We also manufacture and sell our proprietary HydroThane polymers to medical device manufacturers that are evaluating HydroThane for use in their products. HydroThane is a thermoplastic, water-absorbing, polyurethane elastomer possessing properties which we believe make it well suited for the complex requirements of a variety of catheters. In addition to its physical properties, we believe HydroThane exhibits an inherent degree of bacterial resistance, clot resistance and biocompatibility. When hydrated, HydroThane has elastic properties similar to living tissue.

We also manufacture specialty hydrophilic polyurethanes that are primarily sold to customers as part of exclusive arrangements. Specifically, one customer is supplied tailored, patented hydrophilic polyurethanes in exchange for a multi-year, royalty-bearing exclusive supply contract which generates royalty income for the Company.

ChronoFilm is a registered trademark of PMI. ChronoFlex is our registered trademark. ChronoThane, ChronoPrene, HydroThane, and PolyBlend are our tradenames. CardioPass is our trademark.

We own or license 4 patents relating to our vascular graft manufacturing and polymer technology and products. While we believe our patents secure our exclusivity with respect to certain of our technologies, there can be no assurance that any patents issued would not afford us adequate protection against competitors which sell similar inventions or devices, nor can there be any assurance that our patents will not be infringed upon or designed around by others. However, we intend to vigorously enforce all patents issued to us.

In June 2007, we filed for a U.S. patent on our proprietary antimicrobial formulation for ChronoFlex. Current technology in the marketplace uses antibiotic drugs. The antimicrobial component of our polymers has been designed to be non-leaching as a result of the polymerization process.

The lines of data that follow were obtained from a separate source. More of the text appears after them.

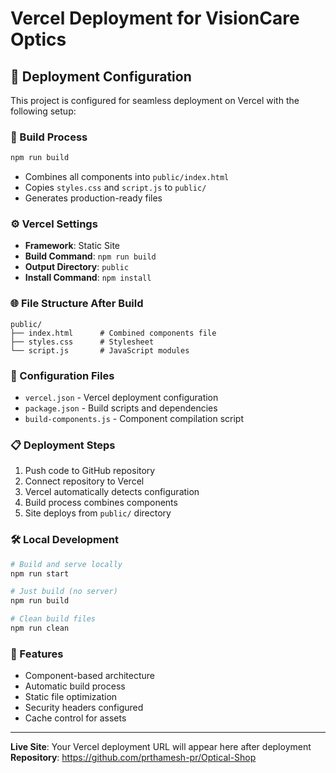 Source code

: # Vercel Deployment for VisionCare Optics

## 🚀 Deployment Configuration

This project is configured for seamless deployment on Vercel with the following setup:

### 📁 Build Process
```bash
npm run build
```
- Combines all components into `public/index.html`
- Copies `styles.css` and `script.js` to `public/`
- Generates production-ready files

### ⚙️ Vercel Settings
- **Framework**: Static Site
- **Build Command**: `npm run build`
- **Output Directory**: `public`
- **Install Command**: `npm install`

### 🌐 File Structure After Build
```
public/
├── index.html      # Combined components file
├── styles.css      # Stylesheet
└── script.js       # JavaScript modules
```

### 🔧 Configuration Files
- `vercel.json` - Vercel deployment configuration
- `package.json` - Build scripts and dependencies
- `build-components.js` - Component compilation script

### 📋 Deployment Steps
1. Push code to GitHub repository
2. Connect repository to Vercel
3. Vercel automatically detects configuration
4. Build process combines components
5. Site deploys from `public/` directory

### 🛠️ Local Development
```bash
# Build and serve locally
npm run start

# Just build (no server)
npm run build

# Clean build files
npm run clean
```

### 🎯 Features
- Component-based architecture
- Automatic build process
- Static file optimization
- Security headers configured
- Cache control for assets

---

**Live Site**: Your Vercel deployment URL will appear here after deployment
**Repository**: https://github.com/prthamesh-pr/Optical-Shop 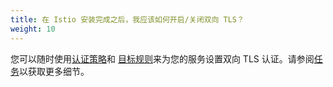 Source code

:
 ```yaml
---
title: 在 Istio 安装完成之后，我应该如何开启/关闭双向 TLS？
weight: 10
---
```


您可以随时使用[认证策略](/zh/docs/concepts/security/#authentication-policies)和
[目标规则](/zh/docs/concepts/traffic-management/#destination-rules)来为您的服务设置双向
TLS 认证。请参阅[任务](/zh/docs/tasks/security/authentication/authn-policy)以获取更多细节。
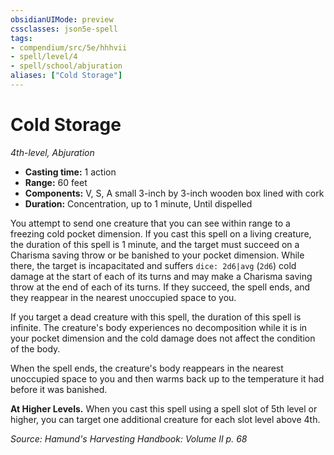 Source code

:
 ```yaml
---
obsidianUIMode: preview
cssclasses: json5e-spell
tags:
- compendium/src/5e/hhhvii
- spell/level/4
- spell/school/abjuration
aliases: ["Cold Storage"]
---
```

# Cold Storage
*4th-level, Abjuration*  

- **Casting time:** 1 action
- **Range:** 60 feet
- **Components:** V, S, A small 3-inch by 3-inch wooden box lined with cork
- **Duration:** Concentration, up to 1 minute, Until dispelled

You attempt to send one creature that you can see within range to a freezing cold pocket dimension. If you cast this spell on a living creature, the duration of this spell is 1 minute, and the target must succeed on a Charisma saving throw or be banished to your pocket dimension. While there, the target is incapacitated and suffers `dice: 2d6|avg` (`2d6`) cold damage at the start of each of its turns and may make a Charisma saving throw at the end of each of its turns. If they succeed, the spell ends, and they reappear in the nearest unoccupied space to you.

If you target a dead creature with this spell, the duration of this spell is infinite. The creature's body experiences no decomposition while it is in your pocket dimension and the cold damage does not affect the condition of the body.

When the spell ends, the creature's body reappears in the nearest unoccupied space to you and then warms back up to the temperature it had before it was banished.

**At Higher Levels.** When you cast this spell using a spell slot of 5th level or higher, you can target one additional creature for each slot level above 4th.

*Source: Hamund's Harvesting Handbook: Volume II p. 68*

In addition, PMI has granted us an exclusive, perpetual, worldwide, royalty-free license for the use of one polyurethane patent and related technology in the field consisting of the development, manufacture and sale of implantable medical devices and biodurable polymer material to third parties for the use in medical applications (the “Implantable Device and Materials Field”). PMI also owns, jointly with Thermedics, Inc., an unrelated company that manufactures medical grade polyurethane, the ChronoFlex polyurethane patents relating to the ChronoFlex technology. PMI has granted us a non-exclusive, perpetual, worldwide, royalty-free sublicense of these patents for use in the Implantable Devices and Materials Field.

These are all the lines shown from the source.